A single number is the whole answer: how many lines in this listing contain "environment".

Material for the task:
*****

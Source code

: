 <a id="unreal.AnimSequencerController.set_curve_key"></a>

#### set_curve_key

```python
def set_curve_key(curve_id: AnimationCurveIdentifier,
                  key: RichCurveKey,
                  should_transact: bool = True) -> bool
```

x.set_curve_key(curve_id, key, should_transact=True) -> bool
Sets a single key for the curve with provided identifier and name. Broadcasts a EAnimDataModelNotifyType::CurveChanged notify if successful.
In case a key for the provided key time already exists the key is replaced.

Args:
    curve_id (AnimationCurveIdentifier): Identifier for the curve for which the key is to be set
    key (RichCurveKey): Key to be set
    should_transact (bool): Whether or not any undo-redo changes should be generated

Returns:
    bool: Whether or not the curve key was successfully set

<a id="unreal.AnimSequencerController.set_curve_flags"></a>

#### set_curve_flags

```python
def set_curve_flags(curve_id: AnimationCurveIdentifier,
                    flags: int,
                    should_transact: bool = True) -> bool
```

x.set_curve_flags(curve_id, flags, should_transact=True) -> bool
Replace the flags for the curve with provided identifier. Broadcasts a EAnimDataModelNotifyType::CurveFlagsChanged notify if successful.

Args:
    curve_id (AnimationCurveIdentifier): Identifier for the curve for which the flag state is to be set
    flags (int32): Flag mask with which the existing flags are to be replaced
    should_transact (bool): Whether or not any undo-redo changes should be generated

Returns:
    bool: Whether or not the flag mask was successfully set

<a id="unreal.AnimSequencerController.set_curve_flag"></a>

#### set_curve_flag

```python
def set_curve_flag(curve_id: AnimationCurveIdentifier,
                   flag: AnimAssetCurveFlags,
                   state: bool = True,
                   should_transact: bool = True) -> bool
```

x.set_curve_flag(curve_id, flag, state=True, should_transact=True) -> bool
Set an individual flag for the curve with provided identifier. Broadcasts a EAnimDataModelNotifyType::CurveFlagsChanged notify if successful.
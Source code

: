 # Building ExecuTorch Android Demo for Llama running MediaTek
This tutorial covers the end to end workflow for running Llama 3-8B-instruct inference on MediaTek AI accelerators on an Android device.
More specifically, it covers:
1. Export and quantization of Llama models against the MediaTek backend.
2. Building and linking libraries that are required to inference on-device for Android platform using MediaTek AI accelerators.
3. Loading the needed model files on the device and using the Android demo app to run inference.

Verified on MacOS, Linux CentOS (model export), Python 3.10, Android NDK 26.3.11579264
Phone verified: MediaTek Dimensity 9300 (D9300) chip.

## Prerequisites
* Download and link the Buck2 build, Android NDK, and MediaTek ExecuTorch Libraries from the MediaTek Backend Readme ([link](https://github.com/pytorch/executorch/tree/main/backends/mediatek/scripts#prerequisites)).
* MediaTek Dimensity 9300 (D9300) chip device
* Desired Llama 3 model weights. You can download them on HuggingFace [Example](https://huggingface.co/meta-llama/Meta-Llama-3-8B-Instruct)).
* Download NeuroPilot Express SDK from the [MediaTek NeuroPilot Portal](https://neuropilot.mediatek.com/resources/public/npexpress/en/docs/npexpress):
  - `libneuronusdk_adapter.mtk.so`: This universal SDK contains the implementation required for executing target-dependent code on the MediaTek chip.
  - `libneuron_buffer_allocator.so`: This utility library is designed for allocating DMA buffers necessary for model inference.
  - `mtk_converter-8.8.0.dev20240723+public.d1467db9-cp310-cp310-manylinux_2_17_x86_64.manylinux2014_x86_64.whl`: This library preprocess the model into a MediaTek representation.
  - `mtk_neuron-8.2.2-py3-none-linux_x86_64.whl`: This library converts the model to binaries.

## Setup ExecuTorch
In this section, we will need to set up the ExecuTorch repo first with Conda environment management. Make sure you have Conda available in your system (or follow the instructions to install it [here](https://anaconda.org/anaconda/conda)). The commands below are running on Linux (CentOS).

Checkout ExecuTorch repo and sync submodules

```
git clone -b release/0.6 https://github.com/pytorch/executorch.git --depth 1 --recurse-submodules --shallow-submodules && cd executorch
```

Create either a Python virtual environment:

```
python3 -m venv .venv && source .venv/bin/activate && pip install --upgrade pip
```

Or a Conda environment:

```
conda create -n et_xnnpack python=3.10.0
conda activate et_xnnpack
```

*****

Expected output: 3